Delta CDC: How it Compares to SQL CDC

What is Meant by CDC?

Change Data Capture (CDC) is a mechanism to record the effect of a transaction on a table within a database or lake house. It records the details of insertions, updates, and deletions to data. It is separate from the table data and has its own lifecycle. It is expected to contain data and metadata for these actions.

CDC is available for SQL Server and Azure SQL. It is also available for Delta Tables within Lake Houses.

There are differences between these two versions of CDC. We will look at the SQL CDC and what, if any comparison feature exists for Delta Tables.

Compare CDC

Feature

SQL

Delta

Enable for the database

This permits the CDC to be enabled on a database table. It does not enable this for any table.

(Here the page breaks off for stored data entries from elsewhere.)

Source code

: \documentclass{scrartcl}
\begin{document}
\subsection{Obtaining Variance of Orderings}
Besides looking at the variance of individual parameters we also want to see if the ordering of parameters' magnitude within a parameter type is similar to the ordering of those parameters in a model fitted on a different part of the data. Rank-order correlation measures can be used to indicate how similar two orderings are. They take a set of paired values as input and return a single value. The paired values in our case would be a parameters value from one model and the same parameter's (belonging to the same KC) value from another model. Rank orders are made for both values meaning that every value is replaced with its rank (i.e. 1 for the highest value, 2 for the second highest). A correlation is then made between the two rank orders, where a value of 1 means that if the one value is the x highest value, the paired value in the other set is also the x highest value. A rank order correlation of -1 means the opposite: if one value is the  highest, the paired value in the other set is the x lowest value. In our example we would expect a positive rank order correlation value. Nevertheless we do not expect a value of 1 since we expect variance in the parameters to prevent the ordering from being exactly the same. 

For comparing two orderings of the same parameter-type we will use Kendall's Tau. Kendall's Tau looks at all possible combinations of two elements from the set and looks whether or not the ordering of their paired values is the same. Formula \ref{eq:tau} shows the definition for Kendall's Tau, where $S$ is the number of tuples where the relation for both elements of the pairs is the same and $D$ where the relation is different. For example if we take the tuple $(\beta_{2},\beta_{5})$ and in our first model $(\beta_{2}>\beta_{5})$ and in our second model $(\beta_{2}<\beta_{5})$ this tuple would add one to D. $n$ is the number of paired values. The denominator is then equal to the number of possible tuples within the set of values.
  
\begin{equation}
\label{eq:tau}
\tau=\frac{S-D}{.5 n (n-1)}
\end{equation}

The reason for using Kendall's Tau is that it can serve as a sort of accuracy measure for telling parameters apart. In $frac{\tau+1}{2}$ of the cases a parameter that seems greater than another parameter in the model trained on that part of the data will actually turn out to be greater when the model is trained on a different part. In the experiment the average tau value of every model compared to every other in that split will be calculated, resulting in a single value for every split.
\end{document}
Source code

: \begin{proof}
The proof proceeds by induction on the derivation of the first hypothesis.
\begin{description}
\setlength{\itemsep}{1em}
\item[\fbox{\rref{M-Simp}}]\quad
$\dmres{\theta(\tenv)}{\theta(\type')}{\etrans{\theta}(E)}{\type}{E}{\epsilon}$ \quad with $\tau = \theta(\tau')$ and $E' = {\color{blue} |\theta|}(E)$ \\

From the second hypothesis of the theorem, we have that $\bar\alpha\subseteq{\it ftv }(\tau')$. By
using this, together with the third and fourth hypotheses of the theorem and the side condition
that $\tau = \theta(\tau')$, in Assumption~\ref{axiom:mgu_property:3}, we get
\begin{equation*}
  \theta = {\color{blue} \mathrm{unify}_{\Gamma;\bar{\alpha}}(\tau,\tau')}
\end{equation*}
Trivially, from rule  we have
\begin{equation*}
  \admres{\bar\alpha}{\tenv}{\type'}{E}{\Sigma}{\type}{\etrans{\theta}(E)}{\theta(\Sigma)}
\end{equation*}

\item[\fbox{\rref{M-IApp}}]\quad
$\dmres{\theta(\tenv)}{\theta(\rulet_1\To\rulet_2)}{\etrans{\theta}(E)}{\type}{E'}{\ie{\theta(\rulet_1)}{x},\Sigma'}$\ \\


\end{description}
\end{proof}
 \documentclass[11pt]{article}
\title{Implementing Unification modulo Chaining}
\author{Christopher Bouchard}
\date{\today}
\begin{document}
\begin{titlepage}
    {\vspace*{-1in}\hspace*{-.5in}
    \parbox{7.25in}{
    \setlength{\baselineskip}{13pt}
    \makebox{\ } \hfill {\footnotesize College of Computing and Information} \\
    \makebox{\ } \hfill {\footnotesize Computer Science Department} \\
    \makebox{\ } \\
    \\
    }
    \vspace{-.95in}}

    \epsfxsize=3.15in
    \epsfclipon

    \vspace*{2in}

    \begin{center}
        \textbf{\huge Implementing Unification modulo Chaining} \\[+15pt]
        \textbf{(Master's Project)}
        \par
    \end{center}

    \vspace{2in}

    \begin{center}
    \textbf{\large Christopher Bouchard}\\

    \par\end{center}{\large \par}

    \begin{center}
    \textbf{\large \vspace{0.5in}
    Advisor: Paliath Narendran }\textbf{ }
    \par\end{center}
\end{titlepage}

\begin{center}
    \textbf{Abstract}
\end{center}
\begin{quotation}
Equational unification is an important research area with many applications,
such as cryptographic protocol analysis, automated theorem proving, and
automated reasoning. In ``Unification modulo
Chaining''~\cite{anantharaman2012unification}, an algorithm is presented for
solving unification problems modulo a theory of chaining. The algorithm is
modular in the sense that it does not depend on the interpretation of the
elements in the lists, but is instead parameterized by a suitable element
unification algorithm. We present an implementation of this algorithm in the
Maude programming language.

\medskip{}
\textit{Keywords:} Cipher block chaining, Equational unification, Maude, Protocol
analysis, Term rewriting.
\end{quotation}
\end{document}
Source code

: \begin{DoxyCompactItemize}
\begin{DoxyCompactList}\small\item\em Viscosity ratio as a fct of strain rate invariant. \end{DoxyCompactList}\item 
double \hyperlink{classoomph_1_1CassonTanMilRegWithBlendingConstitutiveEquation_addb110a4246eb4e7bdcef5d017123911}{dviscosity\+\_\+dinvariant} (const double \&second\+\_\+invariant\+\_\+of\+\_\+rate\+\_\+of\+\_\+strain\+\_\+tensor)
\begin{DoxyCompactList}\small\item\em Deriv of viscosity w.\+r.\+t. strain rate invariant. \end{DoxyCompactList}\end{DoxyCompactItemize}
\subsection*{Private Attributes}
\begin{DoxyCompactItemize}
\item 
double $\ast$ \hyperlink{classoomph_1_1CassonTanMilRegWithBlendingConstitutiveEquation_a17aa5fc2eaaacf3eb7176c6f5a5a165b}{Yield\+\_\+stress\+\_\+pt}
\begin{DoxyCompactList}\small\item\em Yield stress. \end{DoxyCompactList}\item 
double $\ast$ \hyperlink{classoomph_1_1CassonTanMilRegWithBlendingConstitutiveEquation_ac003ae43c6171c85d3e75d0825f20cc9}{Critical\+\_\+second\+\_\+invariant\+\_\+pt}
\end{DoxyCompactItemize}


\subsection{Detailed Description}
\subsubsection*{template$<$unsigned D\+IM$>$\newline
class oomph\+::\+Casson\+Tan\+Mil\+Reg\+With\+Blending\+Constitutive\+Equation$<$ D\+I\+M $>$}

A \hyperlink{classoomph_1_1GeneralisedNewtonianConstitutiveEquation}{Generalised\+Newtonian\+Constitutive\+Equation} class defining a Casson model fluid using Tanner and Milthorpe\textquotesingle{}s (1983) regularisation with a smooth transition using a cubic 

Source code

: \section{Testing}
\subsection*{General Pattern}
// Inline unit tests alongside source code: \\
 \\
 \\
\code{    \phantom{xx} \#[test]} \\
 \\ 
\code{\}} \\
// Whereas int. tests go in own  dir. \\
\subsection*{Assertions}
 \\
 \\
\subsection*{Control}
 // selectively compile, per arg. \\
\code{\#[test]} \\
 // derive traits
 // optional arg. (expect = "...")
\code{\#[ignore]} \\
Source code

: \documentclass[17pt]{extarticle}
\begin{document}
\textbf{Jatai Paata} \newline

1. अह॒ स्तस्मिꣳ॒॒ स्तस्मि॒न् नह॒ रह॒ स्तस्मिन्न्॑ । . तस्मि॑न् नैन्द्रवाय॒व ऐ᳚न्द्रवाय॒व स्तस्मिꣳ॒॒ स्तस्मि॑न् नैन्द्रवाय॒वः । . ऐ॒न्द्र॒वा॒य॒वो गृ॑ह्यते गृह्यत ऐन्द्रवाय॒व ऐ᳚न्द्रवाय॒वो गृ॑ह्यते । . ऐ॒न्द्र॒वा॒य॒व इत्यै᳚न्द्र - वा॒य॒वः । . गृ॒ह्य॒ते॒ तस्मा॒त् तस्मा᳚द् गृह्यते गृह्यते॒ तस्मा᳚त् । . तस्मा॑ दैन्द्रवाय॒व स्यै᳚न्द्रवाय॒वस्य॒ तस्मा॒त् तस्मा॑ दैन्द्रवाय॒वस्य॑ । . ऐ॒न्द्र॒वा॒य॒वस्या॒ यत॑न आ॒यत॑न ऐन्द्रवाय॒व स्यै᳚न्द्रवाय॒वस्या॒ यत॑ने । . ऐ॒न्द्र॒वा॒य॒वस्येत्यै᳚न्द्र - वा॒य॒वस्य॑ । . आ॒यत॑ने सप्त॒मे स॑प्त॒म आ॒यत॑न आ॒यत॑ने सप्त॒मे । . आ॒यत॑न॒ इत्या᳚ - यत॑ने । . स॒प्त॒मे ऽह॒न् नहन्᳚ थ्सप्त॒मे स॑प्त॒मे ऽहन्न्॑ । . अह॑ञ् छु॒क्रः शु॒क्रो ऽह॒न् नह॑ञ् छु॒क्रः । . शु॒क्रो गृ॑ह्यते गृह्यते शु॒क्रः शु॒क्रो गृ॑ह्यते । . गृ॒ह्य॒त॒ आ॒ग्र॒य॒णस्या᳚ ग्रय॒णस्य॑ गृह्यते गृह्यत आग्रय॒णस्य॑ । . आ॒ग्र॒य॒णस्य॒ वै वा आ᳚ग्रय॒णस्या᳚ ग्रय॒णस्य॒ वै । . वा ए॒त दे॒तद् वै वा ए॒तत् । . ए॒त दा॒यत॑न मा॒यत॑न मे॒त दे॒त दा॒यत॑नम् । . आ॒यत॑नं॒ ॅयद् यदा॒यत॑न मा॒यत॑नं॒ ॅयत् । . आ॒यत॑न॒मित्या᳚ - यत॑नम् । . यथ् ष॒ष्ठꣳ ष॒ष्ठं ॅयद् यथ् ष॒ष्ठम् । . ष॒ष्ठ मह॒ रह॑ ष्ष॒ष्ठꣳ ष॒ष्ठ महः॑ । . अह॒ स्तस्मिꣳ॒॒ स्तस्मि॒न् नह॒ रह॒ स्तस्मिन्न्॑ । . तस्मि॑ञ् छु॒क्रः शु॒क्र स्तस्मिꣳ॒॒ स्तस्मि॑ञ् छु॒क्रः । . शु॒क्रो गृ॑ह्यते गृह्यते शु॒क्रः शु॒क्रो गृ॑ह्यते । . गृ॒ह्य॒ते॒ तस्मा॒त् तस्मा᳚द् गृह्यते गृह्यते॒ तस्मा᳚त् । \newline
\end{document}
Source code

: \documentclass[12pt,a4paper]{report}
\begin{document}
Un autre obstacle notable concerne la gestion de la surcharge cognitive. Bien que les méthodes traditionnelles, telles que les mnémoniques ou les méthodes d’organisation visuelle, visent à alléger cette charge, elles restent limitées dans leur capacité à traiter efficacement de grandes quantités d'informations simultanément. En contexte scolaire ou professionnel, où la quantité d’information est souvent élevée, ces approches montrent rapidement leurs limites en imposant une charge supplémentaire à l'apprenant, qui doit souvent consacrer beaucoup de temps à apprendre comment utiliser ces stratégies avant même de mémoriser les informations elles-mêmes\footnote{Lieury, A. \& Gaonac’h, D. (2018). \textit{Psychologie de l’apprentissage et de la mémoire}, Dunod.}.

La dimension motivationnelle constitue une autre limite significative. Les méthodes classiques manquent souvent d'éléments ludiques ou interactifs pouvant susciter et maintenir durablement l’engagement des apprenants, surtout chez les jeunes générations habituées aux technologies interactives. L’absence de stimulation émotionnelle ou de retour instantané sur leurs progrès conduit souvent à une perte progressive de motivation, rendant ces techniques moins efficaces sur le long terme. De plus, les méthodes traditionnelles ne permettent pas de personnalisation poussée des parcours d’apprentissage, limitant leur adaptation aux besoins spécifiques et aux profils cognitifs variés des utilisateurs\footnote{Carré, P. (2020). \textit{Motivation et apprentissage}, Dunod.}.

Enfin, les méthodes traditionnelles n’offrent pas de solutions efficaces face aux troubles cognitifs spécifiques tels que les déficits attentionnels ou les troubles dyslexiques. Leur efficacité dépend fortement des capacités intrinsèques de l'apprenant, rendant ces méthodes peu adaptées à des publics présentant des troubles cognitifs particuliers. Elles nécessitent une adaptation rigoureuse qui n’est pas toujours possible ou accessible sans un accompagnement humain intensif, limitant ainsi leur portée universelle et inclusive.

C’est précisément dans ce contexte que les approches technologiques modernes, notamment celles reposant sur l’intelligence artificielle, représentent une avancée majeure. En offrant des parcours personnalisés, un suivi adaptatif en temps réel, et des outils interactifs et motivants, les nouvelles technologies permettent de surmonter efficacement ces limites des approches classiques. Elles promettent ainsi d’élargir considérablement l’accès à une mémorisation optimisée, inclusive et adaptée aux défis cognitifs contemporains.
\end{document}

It can be set to default for all tables in a database as they are created either during a session or in a Spark Pool’s Configuration.

Enable for the table

Requires that the schema and table are set. Optionally the security role required to access the Change Feed can be set.

Schemas are not present in Lake houses. The table is set against the database. No gating is available for the Change Feed.

Limit Columns captured

Optionally you can specify the list of columns you wish to capture. Other columns will be excluded from the Change Feed

The option is on or off. Its not possible to filter the list of columns in the change feed.

Retention period.

The retention period is specified by the in-built stored procedure [sp_cdc_change_job].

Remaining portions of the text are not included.